3 Bana çocuk vermediğin için evimdeki bir
uşak mirasçım olacak."
4 RAB yine
seslendi: "O mirasçın olmayacak, öz
çocuğun mirasçın olacak."
5 Sonra Avram'ı
dışarı çıkararak, "Göklere bak"
dedi, "Yıldızları sayabilir misin?
İşte, soyun o kadar çok olacak."
6 Avram RAB'be
iman etti, RAB bunu ona doğruluk saydı.
7 Tanrı Avram'a,
"Bu toprakları sana miras olarak
vermek için Kildaniler'in Ur Kenti'nden seni çıkaran RAB benim" dedi.
8 Avram, "Ey Egemen RAB, bu toprakları miras
alacağımı nasıl bileceğim?" diye sordu.
9 RAB, "Bana
bir düve, bir keçi, bir de koç getir" dedi, "Hepsi üçer yaşında olsun. Bir de kumruyla güvercin yavrusu getir."
10 Avram hepsini
getirdi, ortadan kesip parçaları birbirine karşı dizdi. Yalnız kuşları kesmedi.
11 Leşlerin
üzerine konan yırtıcı kuşları kovdu.
12 Güneş batarken
Avram derin bir uykuya daldı. Üzerine dehşet verici zifiri bir karanlık çöktü.
13 RAB
Avram'a şöyle dedi: "Şunu iyi bil
ki, senin soyun yabancı bir ülkede, gurbette yaşayacak. Dört yüz yıl kölelik
edip baskı görecek.
1 Karısı Saray
Avram'a çocuk verememişti. Saray'ın Hacer adında Mısırlı bir cariyesi vardı.
2 Saray Avram'a,
"RAB çocuk sahibi olmamı engelledi" dedi, "Lütfen, cariyemle yat. Belki bu yoldan bir çocuk sahibi olabilirim."
Avram Saray'ın sözünü dinledi.
3 Saray Mısırlı
cariyesi Hacer'i kocası Avram'a karı olarak verdi. Bu olay Avram Kenan'da on
yıl yaşadıktan sonra oldu.
4 Avram Hacer'le
yattı, Hacer hamile kaldı. Hacer hamile olduğunu anlayınca, hanımını küçük
görmeye başladı.
5 Saray Avram'a,
"Bu haksızlık senin yüzünden başıma
geldi!" dedi, "Cariyemi
koynuna soktum.
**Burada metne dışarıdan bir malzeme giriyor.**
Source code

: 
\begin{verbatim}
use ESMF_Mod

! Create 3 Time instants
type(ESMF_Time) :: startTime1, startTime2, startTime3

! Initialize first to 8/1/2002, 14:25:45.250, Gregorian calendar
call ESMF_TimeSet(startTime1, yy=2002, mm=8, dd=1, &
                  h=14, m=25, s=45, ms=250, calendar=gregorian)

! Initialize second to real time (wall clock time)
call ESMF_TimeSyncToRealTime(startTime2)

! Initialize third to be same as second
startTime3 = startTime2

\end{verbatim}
Hamile olduğunu anlayınca beni küçük görmeye başladı. İkimiz
arasında RAB karar versin."
6 Avram, "Cariyen senin elinde" dedi, "Neyi uygun görürsen yap." Böylece
Saray cariyesine sert davranmaya başladı. Hacer onun yanından kaçtı.
7 RAB'bin meleği
Hacer'i çölde bir pınarın, Şur yolundaki pınarın başında buldu.
8 Ona, "Saray'ın cariyesi Hacer, nereden gelip
nereye gidiyorsun?" diye sordu. Hacer, "Hanımım Saray'dan kaçıyorum" diye yanıtladı.
10 "Senin
soyunu öyle çoğaltacağım ki, kimse sayamayacak.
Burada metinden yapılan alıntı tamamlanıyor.